Writing
under the heading ‘Is our papal nuncio too much Pope Benedict’s man?’
on the association’s website, Fr Hoban noted that “in recent months,
five new bishops have been appointed to dioceses other than their own”.
Single-handed
Single-handed
Saying his criticisms were not of the men personally, he said he was “not too sure” the nuncio was “the right man to appoint, effectively on his own, a whole phalanx of new bishops, five in the last few months and two others apparently in the pipeline, almost a third of the Irish episcopal bench, as we rather grandly call it”.
“Archbishop
Brown, it seems, spent very little time in parish work and he has no
formal training as a papal nuncio, in that he was catapulted out of the
Congregation for the Doctrine of the Faith into the diplomatic service
by Pope Benedict, as Rome’s answer to the dysfunctional Irish Catholic Church. ”

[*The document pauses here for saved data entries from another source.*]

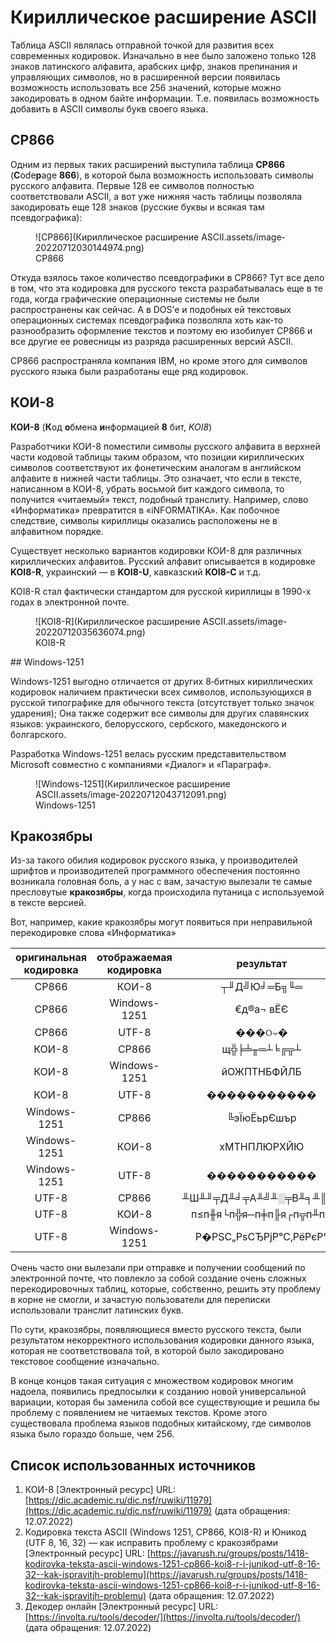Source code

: # Кириллическое расширение ASCII

Таблица ASCII являлась отправной точкой для развития всех современных кодировок. Изначально в нее было заложено только 128 знаков латинского алфавита, арабских цифр, знаков препинания и управляющих символов, но в расширенной версии появилась возможность использовать все 256 значений, которые можно закодировать в одном байте информации. Т.е. появилась возможность добавить в ASCII символы букв своего языка.

## CP866

Одним из первых таких расширений выступила таблица **CP866** (**C**ode**p**age **866**), в которой была возможность использовать символы русского алфавита. Первые 128 ее символов полностью соответствовали ASCII, а вот уже нижняя часть таблицы позволяла закодировать еще 128 знаков (русские буквы и всякая там псевдографика):

<figure markdown>
  ![CP866](Кириллическое расширение ASCII.assets/image-20220712030144974.png)
  <figcaption>CP866</figcaption>
</figure>

Откуда взялось такое количество псевдографики в CP866? Тут все дело в том, что эта кодировка для русского текста разрабатывалась еще в те года, когда графические операционные системы не были распространены как сейчас. А в DOS’е и подобных ей текстовых операционных системах псевдографика позволяла хоть как-то разнообразить оформление текстов и поэтому ею изобилует CP866 и все другие ее ровесницы из разряда расширенных версий ASCII.

CP866 распространяла компания IBM, но кроме этого для символов русского языка были разработаны еще ряд кодировок.

## КОИ-8

**КОИ-8** (**К**од **о**бмена **и**нформацией **8** бит, *KOI8*)

Разработчики КОИ-8 поместили символы русского алфавита в верхней части кодовой таблицы таким образом, что позиции кириллических символов соответствуют их фонетическим аналогам в английском алфавите в нижней части таблицы. Это означает, что если в тексте, написанном в КОИ-8, убрать восьмой бит каждого символа, то получится «читаемый» текст, подобный транслиту. Например, слово «Информатика» превратится в «iNFORMATIKA». Как побочное следствие, символы кириллицы оказались расположены не в алфавитном порядке.

Существует несколько вариантов кодировки КОИ-8 для различных кириллических алфавитов. Русский алфавит описывается в кодировке **KOI8-R**, украинский — в **KOI8-U**, кавказский **KOI8-C** и т.д.

KOI8-R стал фактически стандартом для русской кириллицы в 1990-х годах в электронной почте.

<figure markdown>
  ![KOI8-R](Кириллическое расширение ASCII.assets/image-20220712035636074.png)
  <figcaption>KOI8-R</figcaption>
</figure>
## Windows-1251

Windows-1251 выгодно отличается от других 8‑битных кириллических кодировок наличием практически всех символов, использующихся в русской типографике для обычного текста (отсутствует только значок ударения); Она также содержит все символы для других славянских языков: украинского, белорусского, сербского, македонского и болгарского.

Разработка Windows-1251 велась русским представительством Microsoft совместно с компаниями «Диалог» и «Параграф».

<figure markdown>
  ![Windows-1251](Кириллическое расширение ASCII.assets/image-20220712043712091.png)
  <figcaption>Windows-1251</figcaption>
</figure>

## Кракозябры

Из-за такого обилия кодировок русского языка, у производителей шрифтов и производителей программного обеспечения постоянно возникала головная боль, а у нас с вам, зачастую вылезали те самые пресловутые **кракозябры**, когда происходила путаница с используемой в тексте версией.

Вот, например, какие кракозябры могут появиться при неправильной перекодировке слова «Информатика»

| оригинальная кодировка | отображаемая кодировка |       результат        |
| :--------------------: | :--------------------: | :--------------------: |
|         CP866          |         КОИ-8          |      ┬╜Д╝Ю╛═Б╗╙═       |
|         CP866          |      Windows-1251      |       €­д®а¬ вЁЄ       |
|         CP866          |         UTF-8          |         ���ଠ⨪�         |
|         КОИ-8          |         CP866          |      щ╬╞╧╥═┴╘╔╦┴       |
|         КОИ-8          |      Windows-1251      |      йОЖПТНБФЙЛБ       |
|         КОИ-8          |         UTF-8          |      �����������       |
|      Windows-1251      |         CP866          |      ╚эЇюЁьрЄшър       |
|      Windows-1251      |         КОИ-8          |      хМТНПЛЮРХЙЮ       |
|      Windows-1251      |         UTF-8          |      �����������       |
|         UTF-8          |         CP866          | ╨Ш╨╜╤Д╨╛╤А╨╝╨░╤В╨╕╨║╨░ |
|         UTF-8          |         КОИ-8          | п≤п╫я└п╬я─п╪п╟я┌п╦п╨п╟ |
|         UTF-8          |      Windows-1251      | Р�РЅС„РѕСЂРјР°С‚РёРєР° |

Очень часто они вылезали при отправке и получении сообщений по электронной почте, что повлекло за собой создание очень сложных перекодировочных таблиц, которые, собственно, решить эту проблему в корне не смогли, и зачастую пользователи для переписки использовали транслит латинских букв.

По сути, кракозябры, появляющиеся вместо русского текста, были результатом некорректного использования кодировки данного языка, которая не соответствовала той, в которой было закодировано текстовое сообщение изначально.

В конце концов такая ситуация с множеством кодировок многим надоела, появились предпосылки к созданию новой универсальной вариации, которая бы заменила собой все существующие и решила бы проблему с появлением не читаемых текстов. Кроме этого существовала проблема языков подобных китайскому, где символов языка было гораздо больше, чем 256.

## Список использованных источников

1. КОИ-8 [Электронный ресурс] URL: [https://dic.academic.ru/dic.nsf/ruwiki/11979](https://dic.academic.ru/dic.nsf/ruwiki/11979) (дата обращения: 12.07.2022)
2. Кодировка текста ASCII (Windows 1251, CP866, KOI8-R) и Юникод (UTF 8, 16, 32) — как исправить проблему с кракозябрами [Электронный ресурс] URL: [https://javarush.ru/groups/posts/1418-kodirovka-teksta-ascii-windows-1251-cp866-koi8-r-i-junikod-utf-8-16-32--kak-ispravitjh-problemu](https://javarush.ru/groups/posts/1418-kodirovka-teksta-ascii-windows-1251-cp866-koi8-r-i-junikod-utf-8-16-32--kak-ispravitjh-problemu) (дата обращения: 12.07.2022)
3. Декодер онлайн [Электронный ресурс] URL: [https://involta.ru/tools/decoder/](https://involta.ru/tools/decoder/) (дата обращения: 12.07.2022)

Fr Hoban said he was “not too sure with
these two disabilities plus the inevitable problem of appreciating the
nuances of a different culture that such crucial decision-making should
be placed effectively in his exclusive hands”.
“Pope
Benedict, under whose governance the system of church administration
almost collapsed, tended . . . to put his supporters in positions of
administrative power because he knew and trusted them, rather than
because they had the qualities required to do the job.”
Fr Hoban said he worried whether Archbishop Brown “appreciates the new spring in the Catholic Church that Pope Francis
represents. If there’s one thing clear in the focus of the new pope,
it’s that there is a wider and deeper perspective on what’s good for the
Catholic Church than the narrow wisdom that emanates from Rome.”